While the whole world is up in arms over Trump’s trade tariffs, virtually nobody wants, or dares to, point out that Trump is actually spot on when slamming China’s trade practices. And for confirmation, look no further than China’s own behavior when caught in the act.
As a reminder, it all started in December 23, 2015 – which we said at the time was “the date the global trade wars officially began” because that’s when president Obama imposed a 266% tariff on Chinese cold-rolled steel imports which Beijing had been quietly dumping around the world, a consequence of China’s attempt to overstimulate its economy (capex, capex, capex) starting in 2014.
To be sure, with Chinese mills, smelters and refiners all producing far more than can be purchased domestically amid slowing domestic demand, as well as the government’s anti-pollution crackdown, China’s decision to ship the excess overseas, and the dump it at far below prevailing prices, was understandable.
As was the collective global response: it wasn’t just the US that slapped China with tariffs: so did the EU, which as we reported two days ago, just extended its Chinese steel pipe tariffs of 72% for another 5 years.
What China did in response was, well, lie.
Beijing government swore that it would cut production and slash capacity in response to the global trade war-esque retaliation. It did not, as we first reported one year ago in “Iron Ore Tumbles As China Steel-Producing Hub Found Lying About Production Cuts.” Some more details:
In 2016, China’s state council set out plans to eliminate 100 -150 million tonnes of steel capacity in a bid to restructure the economy from one driven by government-led infrastructure investment and exports to a more consumption and services-oriented model. Last January, the hub of China’s steel production – the northern province of Hebei – announced it would cut output to ease pollution and help curb oversupply. Hebei said it planned to reduce steel output by 8 million metric tons in 2016, its Governor Zhang told local lawmakers, while Iron ore production would be cut by 10 million tons.
More than one year later, it appears that Governor Zhang lied about Hebei’s intentions, and according to a provincial notice by the Chinese province, it has emerged that China’s compliance with its own mandatory production cuts has been “problematic.”
Subsequent reporting by Reuters found that the same Hebei province, China’s biggest steel-producing area, launched a probe into steel overproduction in the city of Tangshan “amid concerns that firms have continued to raise output despite mandatory capacity cuts.”
Tangshan is the heartland of Chinese steel production.

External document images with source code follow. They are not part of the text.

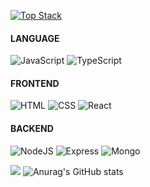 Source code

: [![Top Stack](https://widget.realdeveloper.pro/api/top?stack=JavaScript,React,Node.js)](https://github.com/kijepark)

#### LANGUAGE
![JavaScript](https://img.shields.io/badge/JavaScript-F7DF1E?style=for-the-badge&logo=JavaScript&logoColor=black)
![TypeScript](https://img.shields.io/badge/TypeScript-3178C6?style=for-the-badge&logo=TypeScript&logoColor=black)

#### FRONTEND
![HTML](https://img.shields.io/badge/HTML5-E34F26?style=for-the-badge&logo=HTML5&logoColor=white)
![CSS](https://img.shields.io/badge/CSS3-1572B6?style=for-the-badge&logo=CSS3&logoColor=white)
![React](https://img.shields.io/badge/-react-blue?style=for-the-badge&logo=React&logoColor=white)

#### BACKEND
![NodeJS](https://img.shields.io/badge/node.js-339933?style=for-the-badge&logo=Node.js&logoColor=white)
![Express](https://img.shields.io/badge/express-000000?style=for-the-badge&logo=express&logoColor=white)
![Mongo](https://img.shields.io/badge/mongoDB-47A248?style=for-the-badge&logo=MongoDB&logoColor=white)


![](http://github-profile-summary-cards.vercel.app/api/cards/most-commit-language?username=js1022003&theme=nord_dark)
![Anurag's GitHub stats](https://github-readme-stats.vercel.app/api?username=js1022003&show_icons=true&theme=radical)

<!--
**js1022003/js1022003** is a ✨ _special_ ✨ repository because its `README.md` (this file) appears on your GitHub profile.

Here are some ideas to get you started:

- 🔭 I’m currently working on ...
- 🌱 I’m currently learning ...
- 👯 I’m looking to collaborate on ...
- 🤔 I’m looking for help with ...
- 💬 Ask me about ...
- 📫 How to reach me: ...
- 😄 Pronouns: ...
- ⚡ Fun fact: ...
-->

The city is home to the headquarters of the state-owned Tangsteel Group, which in 2006 merged with other companies to form Hebei Steel Group, the second-largest steel producer in the world. Located around 100 miles east of the capital Beijing, Tangshan is on the frontline of the country’s “war on pollution”, and was seventh on the list of China’s ten smoggiest cities in the first two months of this year.
Having been exposed to the entire world for lying about its production cuts, China’s central government then “ordered” the investigation of firms in Tangshan that have “restricted but not cut production, restricted production but not actually cut emissions, and cut capacity but actually increased output. Investigate and punish, that is.
Or at least that was the not so sophisticated charade staged by Beijing, because despite having been caught lying once already, China continued the theater. It had no choice: for one thing it had to allocate its trillion dollar stimulus somewhere, even if it meant keeping its zombie steel mills alive, and more importantly, China had to avoid the middle-class revolt that would follow if millions of steelworkers were suddenly laid off.
What’s far worse: all of China’s trading partners knew all about it.